As a part of the press release today on the subject, the FBI reports that they have arrested 8 “bot herders” put out warrants for 13 others and uncovered over 1 million victim computers.
This raises a much larger question about information in the digital age, and what we’re doing to protect it.
Infocrime
In Romania, 9 people were arrested for allegedly committing $130,000 worth of fraud using credit and bank information that they obtained through phishing.
In California, a man received a 24 month sentence for eBay fraud after offering $93,000 worth of merchandise for auction but never delivering on the goods.
And in Ohio, two women have just been indicted on charges of illegally intercepting passwords and user names from their local school district.
And this is all just in the last month.
As more of our information makes it onto the web, people are coming up with more and more creative ways to get at it. What’s interesting when you look at technology is that so little effort is being put into securing identity.

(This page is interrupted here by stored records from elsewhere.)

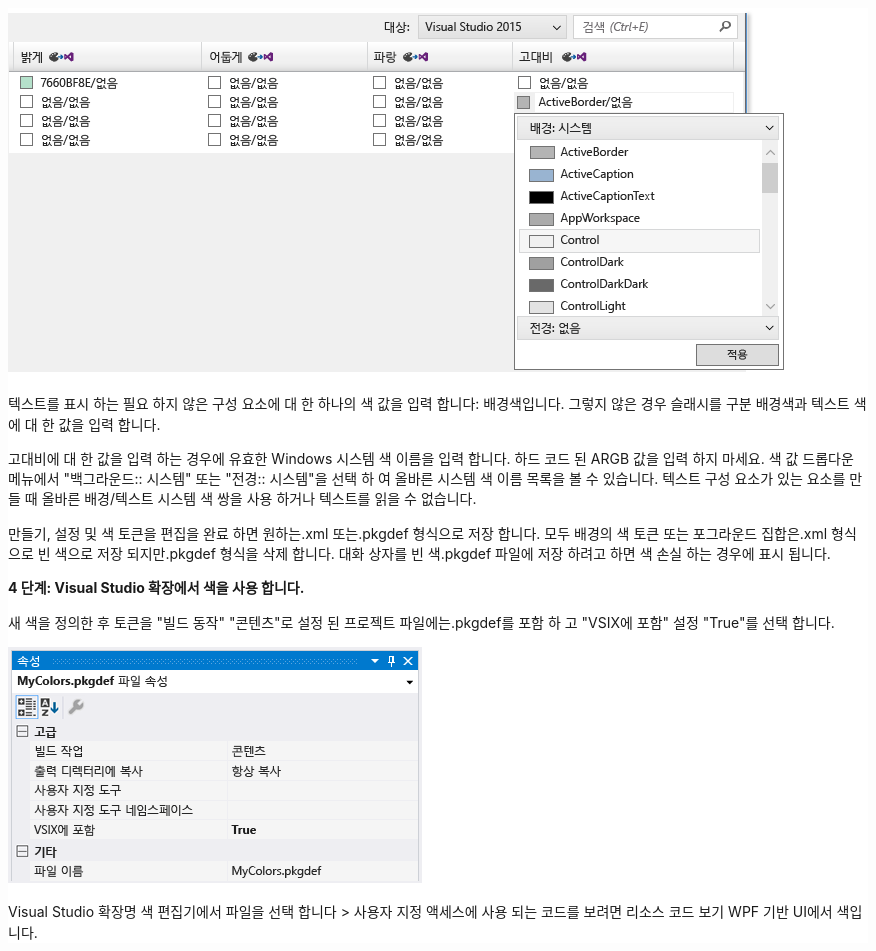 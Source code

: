  ![VSIX 색 편집기 배경](../../extensibility/internals/media/vsix-color-editor-background.png "VSIX 색 편집기 배경")  
  
 텍스트를 표시 하는 필요 하지 않은 구성 요소에 대 한 하나의 색 값을 입력 합니다: 배경색입니다. 그렇지 않은 경우 슬래시를 구분 배경색과 텍스트 색에 대 한 값을 입력 합니다.  
  
 고대비에 대 한 값을 입력 하는 경우에 유효한 Windows 시스템 색 이름을 입력 합니다. 하드 코드 된 ARGB 값을 입력 하지 마세요. 색 값 드롭다운 메뉴에서 "백그라운드:: 시스템" 또는 "전경:: 시스템"을 선택 하 여 올바른 시스템 색 이름 목록을 볼 수 있습니다. 텍스트 구성 요소가 있는 요소를 만들 때 올바른 배경/텍스트 시스템 색 쌍을 사용 하거나 텍스트를 읽을 수 없습니다.  
  
 만들기, 설정 및 색 토큰을 편집을 완료 하면 원하는.xml 또는.pkgdef 형식으로 저장 합니다. 모두 배경의 색 토큰 또는 포그라운드 집합은.xml 형식으로 빈 색으로 저장 되지만.pkgdef 형식을 삭제 합니다. 대화 상자를 빈 색.pkgdef 파일에 저장 하려고 하면 색 손실 하는 경우에 표시 됩니다.  
  
 **4 단계: Visual Studio 확장에서 색을 사용 합니다.**  
  
 새 색을 정의한 후 토큰을 "빌드 동작" "콘텐츠"로 설정 된 프로젝트 파일에는.pkgdef를 포함 하 고 "VSIX에 포함" 설정 "True"를 선택 합니다.  
  
 ![VSIX 색 편집기 pkgdef](../../extensibility/internals/media/vsix-color-editor-pkgdef.png "VSIX 색 편집기 pkgdef")  
  
 Visual Studio 확장명 색 편집기에서 파일을 선택 합니다 > 사용자 지정 액세스에 사용 되는 코드를 보려면 리소스 코드 보기 WPF 기반 UI에서 색입니다.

What are our solutions now?
Digital Identity
These are all solutions at transaction level. Data is being protected and there are ways to make sure that our information doesn’t leak into the wrong hands but at the end of the day, there is no coherent way to verify I am the person who is trying to access the data.
If there is one major advancement in technology that must happen before the web will truly grow up, it will be some method of establishing an individual’s credentials in a unique and universal way. Passwords and usernames are just too easy to spoof, what’s needed is a method of verifying that I am the one entering that password and not some spammer from across the world.
Initiatives like OpenID and Cardspace are good first steps, and even systems like Disqus are tackling one facet of the problem but the biggest killer app in identity will be the platform that gives me complete access to all of the identity transactions that are being made with my credentials (IP address, passwords, usernames, credit card information) attached to it and allows me to manage them like I would a bank account.
Web 2.0 Roundup
Is there a technology on the horizon that will tackle this problem? That’s the question I pose to you. A second might be even more interesting, how safe do you believe your digital identity is from those who would use it for their own purposes and what are you doing to protect it?